- TASK REQUIREMENTS:
Set down the material exactly. Keep every line.

RAW DATA START

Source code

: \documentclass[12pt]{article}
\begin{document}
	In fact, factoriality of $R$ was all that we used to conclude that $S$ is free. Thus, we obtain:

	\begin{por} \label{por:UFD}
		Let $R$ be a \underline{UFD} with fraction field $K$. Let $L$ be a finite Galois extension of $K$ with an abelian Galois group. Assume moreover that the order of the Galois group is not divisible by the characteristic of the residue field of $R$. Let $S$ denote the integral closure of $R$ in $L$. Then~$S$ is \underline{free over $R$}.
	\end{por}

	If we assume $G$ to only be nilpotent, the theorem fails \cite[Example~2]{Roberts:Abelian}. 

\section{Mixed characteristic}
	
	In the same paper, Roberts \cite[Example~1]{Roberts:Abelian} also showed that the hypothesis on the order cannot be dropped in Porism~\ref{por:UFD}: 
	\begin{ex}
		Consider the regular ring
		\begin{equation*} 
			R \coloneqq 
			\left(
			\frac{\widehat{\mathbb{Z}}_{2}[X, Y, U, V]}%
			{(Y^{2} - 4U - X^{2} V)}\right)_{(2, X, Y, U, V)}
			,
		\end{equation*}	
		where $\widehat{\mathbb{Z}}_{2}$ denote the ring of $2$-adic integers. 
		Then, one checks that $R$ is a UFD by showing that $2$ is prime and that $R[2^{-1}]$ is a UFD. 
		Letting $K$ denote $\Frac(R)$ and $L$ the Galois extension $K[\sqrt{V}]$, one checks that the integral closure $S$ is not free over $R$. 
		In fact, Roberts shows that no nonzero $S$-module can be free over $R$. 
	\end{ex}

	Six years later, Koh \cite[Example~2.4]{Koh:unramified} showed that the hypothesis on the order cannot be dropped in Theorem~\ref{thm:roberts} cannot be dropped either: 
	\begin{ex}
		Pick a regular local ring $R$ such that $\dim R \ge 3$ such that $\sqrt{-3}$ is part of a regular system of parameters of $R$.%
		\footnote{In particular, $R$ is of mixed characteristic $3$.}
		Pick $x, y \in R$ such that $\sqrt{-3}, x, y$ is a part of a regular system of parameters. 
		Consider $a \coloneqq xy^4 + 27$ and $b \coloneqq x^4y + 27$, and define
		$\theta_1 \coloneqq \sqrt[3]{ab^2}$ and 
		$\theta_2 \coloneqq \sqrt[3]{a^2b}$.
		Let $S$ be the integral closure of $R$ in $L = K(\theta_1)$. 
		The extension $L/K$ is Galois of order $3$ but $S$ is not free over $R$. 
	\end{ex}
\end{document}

RAW DATA END

- RESULT:
Source code

: \documentclass[12pt]{article}
\begin{document}
	In fact, factoriality of $R$ was all that we used to conclude that $S$ is free. Thus, we obtain:

	\begin{por} \label{por:UFD}
		Let $R$ be a \underline{UFD} with fraction field $K$. Let $L$ be a finite Galois extension of $K$ with an abelian Galois group. Assume moreover that the order of the Galois group is not divisible by the characteristic of the residue field of $R$. Let $S$ denote the integral closure of $R$ in $L$. Then~$S$ is \underline{free over $R$}.
	\end{por}

	If we assume $G$ to only be nilpotent, the theorem fails \cite[Example~2]{Roberts:Abelian}. 

\section{Mixed characteristic}
	
	In the same paper, Roberts \cite[Example~1]{Roberts:Abelian} also showed that the hypothesis on the order cannot be dropped in Porism~\ref{por:UFD}: 
	\begin{ex}
		Consider the regular ring
		\begin{equation*} 
			R \coloneqq 
			\left(
			\frac{\widehat{\mathbb{Z}}_{2}[X, Y, U, V]}%
			{(Y^{2} - 4U - X^{2} V)}\right)_{(2, X, Y, U, V)}
			,
		\end{equation*}	
		where $\widehat{\mathbb{Z}}_{2}$ denote the ring of $2$-adic integers. 
		Then, one checks that $R$ is a UFD by showing that $2$ is prime and that $R[2^{-1}]$ is a UFD. 
		Letting $K$ denote $\Frac(R)$ and $L$ the Galois extension $K[\sqrt{V}]$, one checks that the integral closure $S$ is not free over $R$. 
		In fact, Roberts shows that no nonzero $S$-module can be free over $R$. 
	\end{ex}

	Six years later, Koh \cite[Example~2.4]{Koh:unramified} showed that the hypothesis on the order cannot be dropped in Theorem~\ref{thm:roberts} cannot be dropped either: 
	\begin{ex}
		Pick a regular local ring $R$ such that $\dim R \ge 3$ such that $\sqrt{-3}$ is part of a regular system of parameters of $R$.%
		\footnote{In particular, $R$ is of mixed characteristic $3$.}
		Pick $x, y \in R$ such that $\sqrt{-3}, x, y$ is a part of a regular system of parameters. 
		Consider $a \coloneqq xy^4 + 27$ and $b \coloneqq x^4y + 27$, and define
		$\theta_1 \coloneqq \sqrt[3]{ab^2}$ and 
		$\theta_2 \coloneqq \sqrt[3]{a^2b}$.
		Let $S$ be the integral closure of $R$ in $L = K(\theta_1)$. 
		The extension $L/K$ is Galois of order $3$ but $S$ is not free over $R$. 
	\end{ex}
\end{document}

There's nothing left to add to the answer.